Records drawn from a dataset:
◆ ◆ ◆

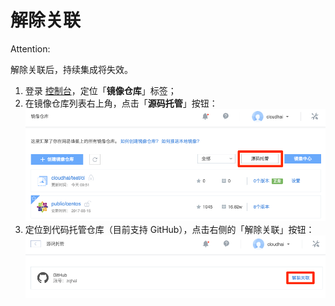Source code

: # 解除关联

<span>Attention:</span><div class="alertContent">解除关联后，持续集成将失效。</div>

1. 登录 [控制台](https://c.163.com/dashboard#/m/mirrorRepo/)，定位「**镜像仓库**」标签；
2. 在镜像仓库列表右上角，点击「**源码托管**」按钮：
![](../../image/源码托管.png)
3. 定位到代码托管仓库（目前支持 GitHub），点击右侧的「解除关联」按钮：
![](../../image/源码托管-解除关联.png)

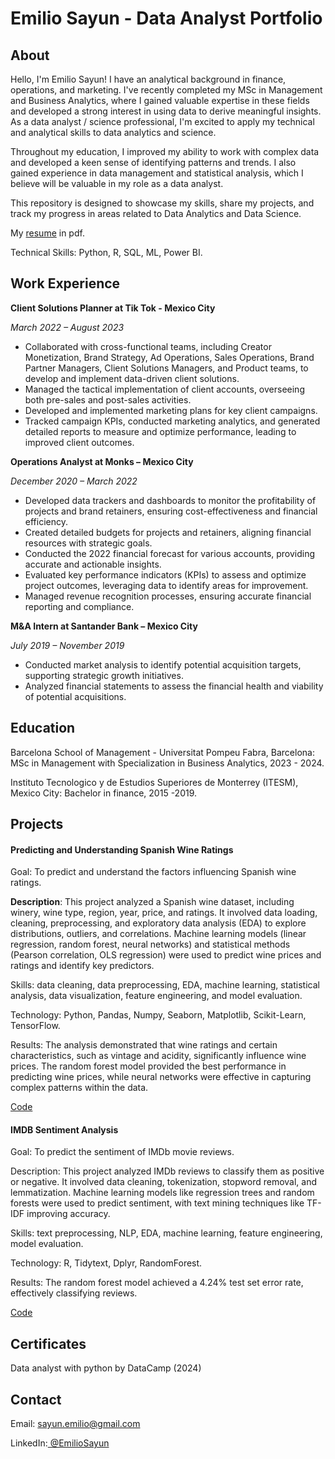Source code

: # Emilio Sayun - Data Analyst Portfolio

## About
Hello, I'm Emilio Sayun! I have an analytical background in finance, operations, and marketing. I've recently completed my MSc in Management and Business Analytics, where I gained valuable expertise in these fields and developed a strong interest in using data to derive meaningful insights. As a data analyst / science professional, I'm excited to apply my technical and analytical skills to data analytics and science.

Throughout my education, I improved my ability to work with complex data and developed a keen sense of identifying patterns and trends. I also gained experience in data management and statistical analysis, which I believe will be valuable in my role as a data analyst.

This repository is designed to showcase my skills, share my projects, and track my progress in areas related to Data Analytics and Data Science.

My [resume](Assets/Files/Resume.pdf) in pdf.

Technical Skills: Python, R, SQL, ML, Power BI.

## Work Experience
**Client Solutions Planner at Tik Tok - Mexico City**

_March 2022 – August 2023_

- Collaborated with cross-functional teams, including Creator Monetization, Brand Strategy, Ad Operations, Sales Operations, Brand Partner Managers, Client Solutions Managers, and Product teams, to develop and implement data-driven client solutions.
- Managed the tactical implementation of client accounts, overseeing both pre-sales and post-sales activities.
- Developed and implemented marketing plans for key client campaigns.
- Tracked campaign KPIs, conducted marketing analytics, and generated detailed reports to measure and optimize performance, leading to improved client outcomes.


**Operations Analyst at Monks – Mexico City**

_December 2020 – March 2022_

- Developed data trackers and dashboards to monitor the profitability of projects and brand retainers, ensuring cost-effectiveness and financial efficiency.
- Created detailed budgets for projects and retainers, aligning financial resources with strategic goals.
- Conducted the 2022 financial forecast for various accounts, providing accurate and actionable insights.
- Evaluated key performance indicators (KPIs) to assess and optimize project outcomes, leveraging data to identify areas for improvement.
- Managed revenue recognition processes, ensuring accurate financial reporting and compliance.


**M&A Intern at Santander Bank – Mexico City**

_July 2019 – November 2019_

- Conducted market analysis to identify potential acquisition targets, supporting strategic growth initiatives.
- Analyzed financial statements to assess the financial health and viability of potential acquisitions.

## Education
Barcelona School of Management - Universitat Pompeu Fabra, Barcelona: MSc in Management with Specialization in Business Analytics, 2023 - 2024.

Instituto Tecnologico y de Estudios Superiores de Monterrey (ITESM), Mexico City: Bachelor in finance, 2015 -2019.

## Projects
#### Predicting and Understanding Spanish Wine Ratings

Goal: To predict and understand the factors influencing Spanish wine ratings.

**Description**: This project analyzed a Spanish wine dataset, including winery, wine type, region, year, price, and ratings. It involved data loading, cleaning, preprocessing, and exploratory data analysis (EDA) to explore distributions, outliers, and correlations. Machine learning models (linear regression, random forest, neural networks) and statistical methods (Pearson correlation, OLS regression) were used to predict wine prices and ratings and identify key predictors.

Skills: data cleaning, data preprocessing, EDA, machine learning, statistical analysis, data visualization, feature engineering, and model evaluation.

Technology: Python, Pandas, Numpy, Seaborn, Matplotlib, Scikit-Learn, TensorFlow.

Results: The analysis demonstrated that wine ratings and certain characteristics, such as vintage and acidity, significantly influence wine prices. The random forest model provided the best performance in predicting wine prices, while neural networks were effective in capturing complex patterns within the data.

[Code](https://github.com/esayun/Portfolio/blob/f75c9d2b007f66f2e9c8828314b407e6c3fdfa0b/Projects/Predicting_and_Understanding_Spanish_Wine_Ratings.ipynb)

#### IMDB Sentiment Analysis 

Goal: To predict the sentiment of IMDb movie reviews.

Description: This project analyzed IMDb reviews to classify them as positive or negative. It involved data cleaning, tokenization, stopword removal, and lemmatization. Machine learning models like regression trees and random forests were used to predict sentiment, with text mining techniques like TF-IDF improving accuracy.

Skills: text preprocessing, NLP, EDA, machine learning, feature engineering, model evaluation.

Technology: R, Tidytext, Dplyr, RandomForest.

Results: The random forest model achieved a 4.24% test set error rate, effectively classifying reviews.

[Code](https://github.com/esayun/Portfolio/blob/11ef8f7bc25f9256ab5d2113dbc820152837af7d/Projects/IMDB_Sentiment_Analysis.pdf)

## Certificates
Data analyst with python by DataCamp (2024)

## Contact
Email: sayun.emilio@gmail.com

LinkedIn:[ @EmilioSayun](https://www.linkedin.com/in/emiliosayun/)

◆ ◆ ◆

What this task involves: Although the records include pictures, the copy should reproduce every line exactly and none of the pictures.

Response:
Source code

: # 解除关联

<span>Attention:</span><div class="alertContent">解除关联后，持续集成将失效。</div>

1. 登录 [控制台](https://c.163.com/dashboard#/m/mirrorRepo/)，定位「**镜像仓库**」标签；
2. 在镜像仓库列表右上角，点击「**源码托管**」按钮：
![](../../image/源码托管.png)
3. 定位到代码托管仓库（目前支持 GitHub），点击右侧的「解除关联」按钮：
![](../../image/源码托管-解除关联.png)

Source code

: # Emilio Sayun - Data Analyst Portfolio

## About
Hello, I'm Emilio Sayun! I have an analytical background in finance, operations, and marketing. I've recently completed my MSc in Management and Business Analytics, where I gained valuable expertise in these fields and developed a strong interest in using data to derive meaningful insights. As a data analyst / science professional, I'm excited to apply my technical and analytical skills to data analytics and science.

Throughout my education, I improved my ability to work with complex data and developed a keen sense of identifying patterns and trends. I also gained experience in data management and statistical analysis, which I believe will be valuable in my role as a data analyst.

This repository is designed to showcase my skills, share my projects, and track my progress in areas related to Data Analytics and Data Science.

My [resume](Assets/Files/Resume.pdf) in pdf.

Technical Skills: Python, R, SQL, ML, Power BI.

## Work Experience
**Client Solutions Planner at Tik Tok - Mexico City**

_March 2022 – August 2023_

- Collaborated with cross-functional teams, including Creator Monetization, Brand Strategy, Ad Operations, Sales Operations, Brand Partner Managers, Client Solutions Managers, and Product teams, to develop and implement data-driven client solutions.
- Managed the tactical implementation of client accounts, overseeing both pre-sales and post-sales activities.
- Developed and implemented marketing plans for key client campaigns.
- Tracked campaign KPIs, conducted marketing analytics, and generated detailed reports to measure and optimize performance, leading to improved client outcomes.


**Operations Analyst at Monks – Mexico City**

_December 2020 – March 2022_

- Developed data trackers and dashboards to monitor the profitability of projects and brand retainers, ensuring cost-effectiveness and financial efficiency.
- Created detailed budgets for projects and retainers, aligning financial resources with strategic goals.
- Conducted the 2022 financial forecast for various accounts, providing accurate and actionable insights.
- Evaluated key performance indicators (KPIs) to assess and optimize project outcomes, leveraging data to identify areas for improvement.
- Managed revenue recognition processes, ensuring accurate financial reporting and compliance.


**M&A Intern at Santander Bank – Mexico City**

_July 2019 – November 2019_

- Conducted market analysis to identify potential acquisition targets, supporting strategic growth initiatives.
- Analyzed financial statements to assess the financial health and viability of potential acquisitions.

## Education
Barcelona School of Management - Universitat Pompeu Fabra, Barcelona: MSc in Management with Specialization in Business Analytics, 2023 - 2024.

Instituto Tecnologico y de Estudios Superiores de Monterrey (ITESM), Mexico City: Bachelor in finance, 2015 -2019.

## Projects
#### Predicting and Understanding Spanish Wine Ratings

Goal: To predict and understand the factors influencing Spanish wine ratings.

**Description**: This project analyzed a Spanish wine dataset, including winery, wine type, region, year, price, and ratings. It involved data loading, cleaning, preprocessing, and exploratory data analysis (EDA) to explore distributions, outliers, and correlations. Machine learning models (linear regression, random forest, neural networks) and statistical methods (Pearson correlation, OLS regression) were used to predict wine prices and ratings and identify key predictors.

Skills: data cleaning, data preprocessing, EDA, machine learning, statistical analysis, data visualization, feature engineering, and model evaluation.

Technology: Python, Pandas, Numpy, Seaborn, Matplotlib, Scikit-Learn, TensorFlow.

Results: The analysis demonstrated that wine ratings and certain characteristics, such as vintage and acidity, significantly influence wine prices. The random forest model provided the best performance in predicting wine prices, while neural networks were effective in capturing complex patterns within the data.

[Code](https://github.com/esayun/Portfolio/blob/f75c9d2b007f66f2e9c8828314b407e6c3fdfa0b/Projects/Predicting_and_Understanding_Spanish_Wine_Ratings.ipynb)

#### IMDB Sentiment Analysis 

Goal: To predict the sentiment of IMDb movie reviews.

Description: This project analyzed IMDb reviews to classify them as positive or negative. It involved data cleaning, tokenization, stopword removal, and lemmatization. Machine learning models like regression trees and random forests were used to predict sentiment, with text mining techniques like TF-IDF improving accuracy.

Skills: text preprocessing, NLP, EDA, machine learning, feature engineering, model evaluation.

Technology: R, Tidytext, Dplyr, RandomForest.

Results: The random forest model achieved a 4.24% test set error rate, effectively classifying reviews.

[Code](https://github.com/esayun/Portfolio/blob/11ef8f7bc25f9256ab5d2113dbc820152837af7d/Projects/IMDB_Sentiment_Analysis.pdf)

## Certificates
Data analyst with python by DataCamp (2024)

## Contact
Email: sayun.emilio@gmail.com

LinkedIn:[ @EmilioSayun](https://www.linkedin.com/in/emiliosayun/)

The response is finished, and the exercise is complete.